TASK INSTRUCTIONS: The entries are to be reproduced word for word, with all images left out.

*** Block opens ***

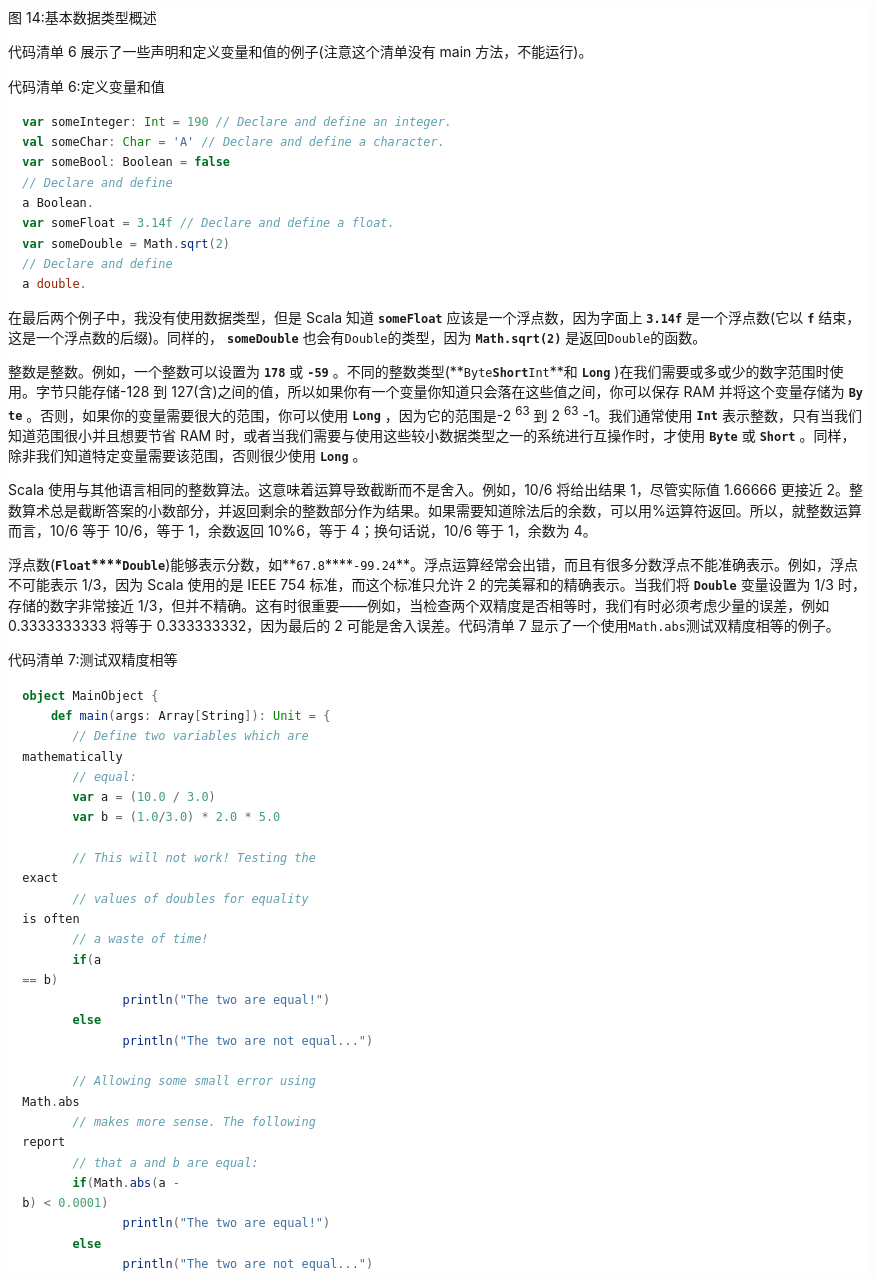 图 14:基本数据类型概述

代码清单 6 展示了一些声明和定义变量和值的例子(注意这个清单没有 main 方法，不能运行)。

代码清单 6:定义变量和值

```scala
  var someInteger: Int = 190 // Declare and define an integer.
  val someChar: Char = 'A' // Declare and define a character.
  var someBool: Boolean = false
  // Declare and define
  a Boolean.
  var someFloat = 3.14f // Declare and define a float.
  var someDouble = Math.sqrt(2)
  // Declare and define
  a double.

```

在最后两个例子中，我没有使用数据类型，但是 Scala 知道 **`someFloat`** 应该是一个浮点数，因为字面上 **`3.14f`** 是一个浮点数(它以 **`f`** 结束，这是一个浮点数的后缀)。同样的， **`someDouble`** 也会有`Double`的类型，因为 **`Math.sqrt(2)`** 是返回`Double`的函数。

整数是整数。例如，一个整数可以设置为 **`178`** 或 **`-59`** 。不同的整数类型(**`Byte`****`Short`****`Int`**和 **`Long`** )在我们需要或多或少的数字范围时使用。字节只能存储-128 到 127(含)之间的值，所以如果你有一个变量你知道只会落在这些值之间，你可以保存 RAM 并将这个变量存储为 **`Byte`** 。否则，如果你的变量需要很大的范围，你可以使用 **`Long`** ，因为它的范围是-2 <sup>63</sup> 到 2 <sup>63</sup> -1。我们通常使用 **`Int`** 表示整数，只有当我们知道范围很小并且想要节省 RAM 时，或者当我们需要与使用这些较小数据类型之一的系统进行互操作时，才使用 **`Byte`** 或 **`Short`** 。同样，除非我们知道特定变量需要该范围，否则很少使用 **`Long`** 。

Scala 使用与其他语言相同的整数算法。这意味着运算导致截断而不是舍入。例如，10/6 将给出结果 1，尽管实际值 1.66666 更接近 2。整数算术总是截断答案的小数部分，并返回剩余的整数部分作为结果。如果需要知道除法后的余数，可以用%运算符返回。所以，就整数运算而言，10/6 等于 10/6，等于 1，余数返回 10%6，等于 4；换句话说，10/6 等于 1，余数为 4。

浮点数(**`Float`****`Double`**)能够表示分数，如**`67.8`****`-99.24`**。浮点运算经常会出错，而且有很多分数浮点不能准确表示。例如，浮点不可能表示 1/3，因为 Scala 使用的是 IEEE 754 标准，而这个标准只允许 2 的完美幂和的精确表示。当我们将 **`Double`** 变量设置为 1/3 时，存储的数字非常接近 1/3，但并不精确。这有时很重要——例如，当检查两个双精度是否相等时，我们有时必须考虑少量的误差，例如 0.3333333333 将等于 0.333333332，因为最后的 2 可能是舍入误差。代码清单 7 显示了一个使用`Math.abs`测试双精度相等的例子。

代码清单 7:测试双精度相等

```scala
  object MainObject {
      def main(args: Array[String]): Unit = {
         // Define two variables which are
  mathematically
         // equal:
         var a = (10.0 / 3.0)
         var b = (1.0/3.0) * 2.0 * 5.0

         // This will not work! Testing the
  exact
         // values of doubles for equality
  is often
         // a waste of time!
         if(a
  == b)
                println("The two are equal!")
         else
                println("The two are not equal...")

         // Allowing some small error using
  Math.abs
         // makes more sense. The following
  report
         // that a and b are equal:
         if(Math.abs(a -
  b) < 0.0001)
                println("The two are equal!")
         else
                println("The two are not equal...")
```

*** Block closes ***

TASK SOLUTION:
 图 14:基本数据类型概述

代码清单 6 展示了一些声明和定义变量和值的例子(注意这个清单没有 main 方法，不能运行)。

代码清单 6:定义变量和值

```scala
  var someInteger: Int = 190 // Declare and define an integer.
  val someChar: Char = 'A' // Declare and define a character.
  var someBool: Boolean = false
  // Declare and define
  a Boolean.
  var someFloat = 3.14f // Declare and define a float.
  var someDouble = Math.sqrt(2)
  // Declare and define
  a double.

```

在最后两个例子中，我没有使用数据类型，但是 Scala 知道 **`someFloat`** 应该是一个浮点数，因为字面上 **`3.14f`** 是一个浮点数(它以 **`f`** 结束，这是一个浮点数的后缀)。同样的， **`someDouble`** 也会有`Double`的类型，因为 **`Math.sqrt(2)`** 是返回`Double`的函数。

整数是整数。例如，一个整数可以设置为 **`178`** 或 **`-59`** 。不同的整数类型(**`Byte`****`Short`****`Int`**和 **`Long`** )在我们需要或多或少的数字范围时使用。字节只能存储-128 到 127(含)之间的值，所以如果你有一个变量你知道只会落在这些值之间，你可以保存 RAM 并将这个变量存储为 **`Byte`** 。否则，如果你的变量需要很大的范围，你可以使用 **`Long`** ，因为它的范围是-2 <sup>63</sup> 到 2 <sup>63</sup> -1。我们通常使用 **`Int`** 表示整数，只有当我们知道范围很小并且想要节省 RAM 时，或者当我们需要与使用这些较小数据类型之一的系统进行互操作时，才使用 **`Byte`** 或 **`Short`** 。同样，除非我们知道特定变量需要该范围，否则很少使用 **`Long`** 。

Scala 使用与其他语言相同的整数算法。这意味着运算导致截断而不是舍入。例如，10/6 将给出结果 1，尽管实际值 1.66666 更接近 2。整数算术总是截断答案的小数部分，并返回剩余的整数部分作为结果。如果需要知道除法后的余数，可以用%运算符返回。所以，就整数运算而言，10/6 等于 10/6，等于 1，余数返回 10%6，等于 4；换句话说，10/6 等于 1，余数为 4。

浮点数(**`Float`****`Double`**)能够表示分数，如**`67.8`****`-99.24`**。浮点运算经常会出错，而且有很多分数浮点不能准确表示。例如，浮点不可能表示 1/3，因为 Scala 使用的是 IEEE 754 标准，而这个标准只允许 2 的完美幂和的精确表示。当我们将 **`Double`** 变量设置为 1/3 时，存储的数字非常接近 1/3，但并不精确。这有时很重要——例如，当检查两个双精度是否相等时，我们有时必须考虑少量的误差，例如 0.3333333333 将等于 0.333333332，因为最后的 2 可能是舍入误差。代码清单 7 显示了一个使用`Math.abs`测试双精度相等的例子。

代码清单 7:测试双精度相等

```scala
  object MainObject {
      def main(args: Array[String]): Unit = {
         // Define two variables which are
  mathematically
         // equal:
         var a = (10.0 / 3.0)
         var b = (1.0/3.0) * 2.0 * 5.0

         // This will not work! Testing the
  exact
         // values of doubles for equality
  is often
         // a waste of time!
         if(a
  == b)
                println("The two are equal!")
         else
                println("The two are not equal...")

         // Allowing some small error using
  Math.abs
         // makes more sense. The following
  report
         // that a and b are equal:
         if(Math.abs(a -
  b) < 0.0001)
                println("The two are equal!")
         else
                println("The two are not equal...")
```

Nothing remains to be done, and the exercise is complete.